**WORK TASK:**
Spot each line in the data below containing "Lawrence" and copy it.
EXERCISE DATA section start
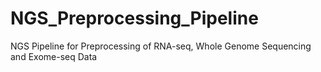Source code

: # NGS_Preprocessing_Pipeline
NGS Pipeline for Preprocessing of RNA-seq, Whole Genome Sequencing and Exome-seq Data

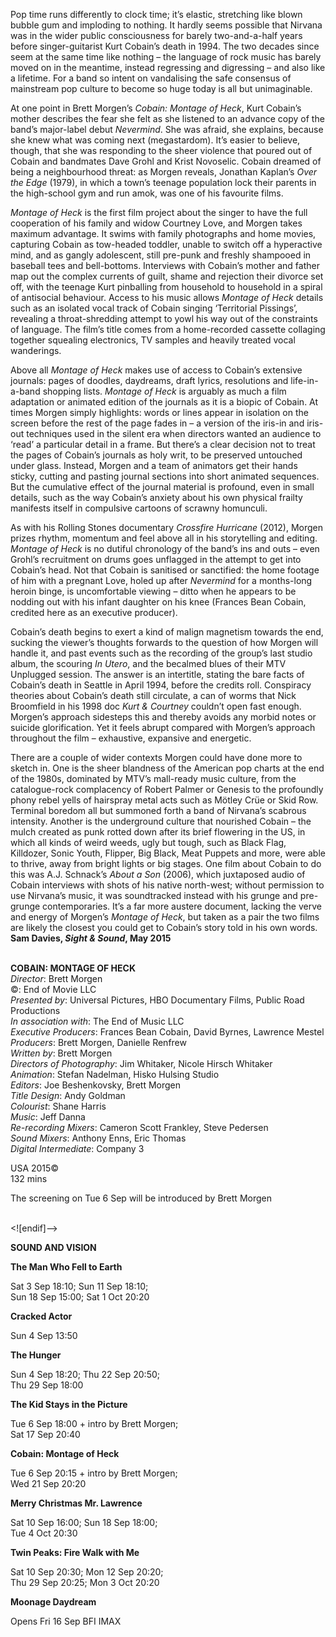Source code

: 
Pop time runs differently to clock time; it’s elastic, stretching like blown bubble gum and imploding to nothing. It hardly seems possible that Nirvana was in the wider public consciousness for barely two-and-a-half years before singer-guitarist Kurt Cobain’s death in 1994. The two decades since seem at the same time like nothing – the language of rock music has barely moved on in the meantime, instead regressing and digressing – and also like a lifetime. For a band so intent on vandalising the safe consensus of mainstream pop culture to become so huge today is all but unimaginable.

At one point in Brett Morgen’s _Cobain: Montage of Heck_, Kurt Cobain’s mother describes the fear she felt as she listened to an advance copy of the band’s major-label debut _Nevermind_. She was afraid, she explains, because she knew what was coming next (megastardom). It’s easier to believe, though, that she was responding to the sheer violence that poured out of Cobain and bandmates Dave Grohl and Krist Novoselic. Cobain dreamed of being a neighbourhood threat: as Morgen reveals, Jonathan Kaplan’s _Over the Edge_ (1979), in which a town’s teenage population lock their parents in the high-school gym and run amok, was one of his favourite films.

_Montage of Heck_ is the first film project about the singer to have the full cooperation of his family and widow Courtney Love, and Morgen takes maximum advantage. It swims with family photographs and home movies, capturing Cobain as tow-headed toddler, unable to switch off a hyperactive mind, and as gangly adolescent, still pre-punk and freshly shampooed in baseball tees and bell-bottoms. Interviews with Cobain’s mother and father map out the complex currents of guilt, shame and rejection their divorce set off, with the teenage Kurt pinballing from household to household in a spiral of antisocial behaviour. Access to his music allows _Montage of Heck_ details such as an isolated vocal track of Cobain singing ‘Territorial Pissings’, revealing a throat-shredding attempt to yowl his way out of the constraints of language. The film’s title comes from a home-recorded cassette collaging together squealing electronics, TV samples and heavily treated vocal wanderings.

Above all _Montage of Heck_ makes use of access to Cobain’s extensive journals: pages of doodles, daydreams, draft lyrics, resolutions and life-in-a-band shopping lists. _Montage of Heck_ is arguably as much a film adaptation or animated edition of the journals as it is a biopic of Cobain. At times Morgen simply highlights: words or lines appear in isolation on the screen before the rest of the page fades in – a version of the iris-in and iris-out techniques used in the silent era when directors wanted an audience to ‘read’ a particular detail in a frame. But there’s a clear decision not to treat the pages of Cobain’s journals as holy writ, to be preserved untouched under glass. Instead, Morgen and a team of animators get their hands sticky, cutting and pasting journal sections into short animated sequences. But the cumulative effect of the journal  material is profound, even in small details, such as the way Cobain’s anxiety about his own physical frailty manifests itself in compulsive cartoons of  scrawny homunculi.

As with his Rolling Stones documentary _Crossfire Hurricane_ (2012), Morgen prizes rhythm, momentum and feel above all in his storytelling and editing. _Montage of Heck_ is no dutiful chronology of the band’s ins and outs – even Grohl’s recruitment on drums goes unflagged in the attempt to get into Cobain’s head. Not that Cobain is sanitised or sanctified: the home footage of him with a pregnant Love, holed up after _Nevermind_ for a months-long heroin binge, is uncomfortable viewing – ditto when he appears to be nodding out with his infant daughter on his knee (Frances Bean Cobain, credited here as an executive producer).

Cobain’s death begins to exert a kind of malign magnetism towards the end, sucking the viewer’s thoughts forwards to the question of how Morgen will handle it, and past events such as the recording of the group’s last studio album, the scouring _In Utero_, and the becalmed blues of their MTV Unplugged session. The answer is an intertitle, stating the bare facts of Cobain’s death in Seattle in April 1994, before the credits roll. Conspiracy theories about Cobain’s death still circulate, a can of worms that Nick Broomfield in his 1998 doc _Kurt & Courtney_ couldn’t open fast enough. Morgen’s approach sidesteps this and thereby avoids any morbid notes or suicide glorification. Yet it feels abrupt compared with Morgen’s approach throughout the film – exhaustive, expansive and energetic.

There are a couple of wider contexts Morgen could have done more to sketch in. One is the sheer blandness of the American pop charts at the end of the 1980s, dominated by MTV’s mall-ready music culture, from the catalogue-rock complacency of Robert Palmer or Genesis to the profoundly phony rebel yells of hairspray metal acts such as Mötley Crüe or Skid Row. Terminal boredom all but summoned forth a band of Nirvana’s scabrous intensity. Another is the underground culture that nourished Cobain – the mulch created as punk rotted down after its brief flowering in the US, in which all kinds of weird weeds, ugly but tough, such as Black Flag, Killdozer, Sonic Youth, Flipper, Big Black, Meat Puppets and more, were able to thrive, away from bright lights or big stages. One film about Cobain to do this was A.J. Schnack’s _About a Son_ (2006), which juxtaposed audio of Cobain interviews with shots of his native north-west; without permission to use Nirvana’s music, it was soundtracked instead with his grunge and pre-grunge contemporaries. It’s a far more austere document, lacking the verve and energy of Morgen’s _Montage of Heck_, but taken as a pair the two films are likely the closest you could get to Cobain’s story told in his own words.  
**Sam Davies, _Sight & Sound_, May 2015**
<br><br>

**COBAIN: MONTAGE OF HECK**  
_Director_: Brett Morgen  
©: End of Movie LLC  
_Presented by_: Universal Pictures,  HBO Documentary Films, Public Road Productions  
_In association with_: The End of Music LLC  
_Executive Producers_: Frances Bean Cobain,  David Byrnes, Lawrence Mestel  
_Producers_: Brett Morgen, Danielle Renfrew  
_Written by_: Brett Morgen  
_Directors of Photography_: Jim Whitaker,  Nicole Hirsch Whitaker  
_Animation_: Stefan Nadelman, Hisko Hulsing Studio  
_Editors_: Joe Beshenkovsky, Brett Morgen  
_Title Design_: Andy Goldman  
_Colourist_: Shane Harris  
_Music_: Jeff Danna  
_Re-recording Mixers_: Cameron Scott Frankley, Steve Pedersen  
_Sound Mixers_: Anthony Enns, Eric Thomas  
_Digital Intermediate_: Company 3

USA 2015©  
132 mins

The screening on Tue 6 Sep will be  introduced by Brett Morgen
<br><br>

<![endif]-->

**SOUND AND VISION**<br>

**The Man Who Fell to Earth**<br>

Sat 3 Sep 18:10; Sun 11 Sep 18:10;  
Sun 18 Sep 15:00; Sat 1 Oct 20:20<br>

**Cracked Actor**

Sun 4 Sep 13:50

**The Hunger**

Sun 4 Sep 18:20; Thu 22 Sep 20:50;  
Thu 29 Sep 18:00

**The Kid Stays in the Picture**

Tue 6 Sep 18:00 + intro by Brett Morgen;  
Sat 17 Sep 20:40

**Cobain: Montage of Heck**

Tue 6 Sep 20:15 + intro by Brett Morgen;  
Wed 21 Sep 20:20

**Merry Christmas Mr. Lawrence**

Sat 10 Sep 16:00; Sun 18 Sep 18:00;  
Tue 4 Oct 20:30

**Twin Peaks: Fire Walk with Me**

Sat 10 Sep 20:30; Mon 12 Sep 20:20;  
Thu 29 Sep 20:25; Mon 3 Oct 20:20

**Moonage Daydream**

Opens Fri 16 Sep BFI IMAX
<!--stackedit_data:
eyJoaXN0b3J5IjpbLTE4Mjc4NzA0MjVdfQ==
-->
EXERCISE DATA section end
EXERCISE DATA section start
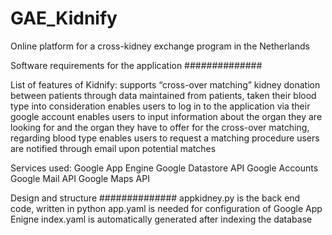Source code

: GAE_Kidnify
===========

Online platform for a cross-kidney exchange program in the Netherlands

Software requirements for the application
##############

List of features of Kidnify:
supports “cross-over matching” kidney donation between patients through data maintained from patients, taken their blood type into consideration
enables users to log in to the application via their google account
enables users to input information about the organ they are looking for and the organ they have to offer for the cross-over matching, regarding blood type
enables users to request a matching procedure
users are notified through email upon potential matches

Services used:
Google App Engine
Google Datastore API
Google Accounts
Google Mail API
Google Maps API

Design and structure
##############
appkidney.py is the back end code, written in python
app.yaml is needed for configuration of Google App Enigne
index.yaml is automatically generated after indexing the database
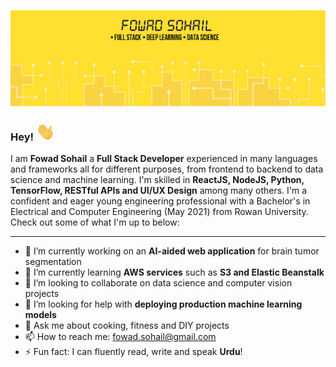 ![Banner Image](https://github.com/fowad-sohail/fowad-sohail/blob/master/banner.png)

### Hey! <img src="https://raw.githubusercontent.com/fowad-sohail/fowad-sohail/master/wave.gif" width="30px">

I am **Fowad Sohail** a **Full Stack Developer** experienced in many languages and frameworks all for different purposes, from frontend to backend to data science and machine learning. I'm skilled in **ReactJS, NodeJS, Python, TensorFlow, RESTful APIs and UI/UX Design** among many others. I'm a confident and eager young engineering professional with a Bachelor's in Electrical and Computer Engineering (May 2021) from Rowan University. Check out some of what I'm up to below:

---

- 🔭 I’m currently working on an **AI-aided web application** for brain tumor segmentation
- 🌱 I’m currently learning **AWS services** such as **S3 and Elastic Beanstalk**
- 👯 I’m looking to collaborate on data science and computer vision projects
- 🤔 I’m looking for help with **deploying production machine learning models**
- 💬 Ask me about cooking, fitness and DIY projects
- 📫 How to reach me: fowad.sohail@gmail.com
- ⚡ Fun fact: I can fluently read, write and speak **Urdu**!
EXERCISE DATA section end
EXERCISE DATA section start
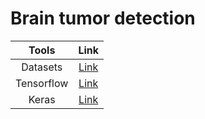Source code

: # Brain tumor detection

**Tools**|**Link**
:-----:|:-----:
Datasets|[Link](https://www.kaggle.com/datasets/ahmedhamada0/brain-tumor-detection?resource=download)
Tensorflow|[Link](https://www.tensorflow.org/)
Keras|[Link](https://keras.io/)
EXERCISE DATA section end
**PROBLEM SOLUTION:**
_Executive Producers_: Frances Bean Cobain,  David Byrnes, Lawrence Mestel  
**Merry Christmas Mr. Lawrence**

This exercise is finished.